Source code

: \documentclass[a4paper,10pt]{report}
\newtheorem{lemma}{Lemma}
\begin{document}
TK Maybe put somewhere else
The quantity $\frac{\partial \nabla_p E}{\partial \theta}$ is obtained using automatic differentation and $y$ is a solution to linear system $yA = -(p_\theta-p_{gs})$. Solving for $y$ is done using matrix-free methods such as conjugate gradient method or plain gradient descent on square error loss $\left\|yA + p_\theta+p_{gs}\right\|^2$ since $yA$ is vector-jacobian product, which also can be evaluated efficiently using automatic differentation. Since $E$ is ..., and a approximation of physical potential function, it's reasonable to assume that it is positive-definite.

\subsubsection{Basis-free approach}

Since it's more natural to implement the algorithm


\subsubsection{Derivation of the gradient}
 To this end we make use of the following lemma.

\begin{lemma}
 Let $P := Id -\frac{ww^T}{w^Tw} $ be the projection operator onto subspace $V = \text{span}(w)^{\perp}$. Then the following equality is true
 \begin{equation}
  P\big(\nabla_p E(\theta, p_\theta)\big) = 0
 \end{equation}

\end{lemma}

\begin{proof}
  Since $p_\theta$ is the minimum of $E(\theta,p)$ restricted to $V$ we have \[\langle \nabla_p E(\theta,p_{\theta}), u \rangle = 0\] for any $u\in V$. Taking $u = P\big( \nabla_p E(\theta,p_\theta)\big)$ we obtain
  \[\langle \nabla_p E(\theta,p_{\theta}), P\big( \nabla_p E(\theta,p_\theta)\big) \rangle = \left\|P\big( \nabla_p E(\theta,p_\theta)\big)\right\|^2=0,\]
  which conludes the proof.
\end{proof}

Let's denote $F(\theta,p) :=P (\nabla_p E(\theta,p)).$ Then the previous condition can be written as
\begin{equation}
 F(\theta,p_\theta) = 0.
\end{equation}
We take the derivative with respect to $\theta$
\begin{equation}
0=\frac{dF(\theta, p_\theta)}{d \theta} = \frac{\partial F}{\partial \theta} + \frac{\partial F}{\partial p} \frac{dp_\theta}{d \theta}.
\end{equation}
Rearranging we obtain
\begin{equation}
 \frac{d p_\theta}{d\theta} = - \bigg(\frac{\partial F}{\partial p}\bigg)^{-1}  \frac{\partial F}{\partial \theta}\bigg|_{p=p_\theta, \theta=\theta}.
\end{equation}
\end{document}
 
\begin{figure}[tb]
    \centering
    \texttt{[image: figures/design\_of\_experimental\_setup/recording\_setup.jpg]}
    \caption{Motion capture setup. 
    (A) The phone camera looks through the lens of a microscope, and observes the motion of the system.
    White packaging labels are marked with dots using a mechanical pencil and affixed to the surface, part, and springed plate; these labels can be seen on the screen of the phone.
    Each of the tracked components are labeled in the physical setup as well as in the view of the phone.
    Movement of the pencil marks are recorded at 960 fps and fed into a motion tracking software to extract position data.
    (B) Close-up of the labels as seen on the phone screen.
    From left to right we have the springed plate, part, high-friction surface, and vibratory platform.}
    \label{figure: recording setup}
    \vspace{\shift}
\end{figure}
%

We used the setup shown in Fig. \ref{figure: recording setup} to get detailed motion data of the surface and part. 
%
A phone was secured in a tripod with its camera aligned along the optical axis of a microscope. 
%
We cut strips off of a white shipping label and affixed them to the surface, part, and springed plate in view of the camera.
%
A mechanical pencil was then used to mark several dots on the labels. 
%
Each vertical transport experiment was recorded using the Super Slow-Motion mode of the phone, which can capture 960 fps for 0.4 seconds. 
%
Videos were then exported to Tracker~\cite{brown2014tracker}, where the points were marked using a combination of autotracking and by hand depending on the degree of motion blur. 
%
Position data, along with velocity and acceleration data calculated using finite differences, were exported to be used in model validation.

■ ■ ■ ■

## PROBLEM TO WORK ON
Scan the listing for the word "springed". Copy every line in which it appears.

## ANSWER TO THIS EXERCISE
    White packaging labels are marked with dots using a mechanical pencil and affixed to the surface, part, and springed plate; these labels can be seen on the screen of the phone.
    From left to right we have the springed plate, part, high-friction surface, and vibratory platform.}
We cut strips off of a white shipping label and affixed them to the surface, part, and springed plate in view of the camera.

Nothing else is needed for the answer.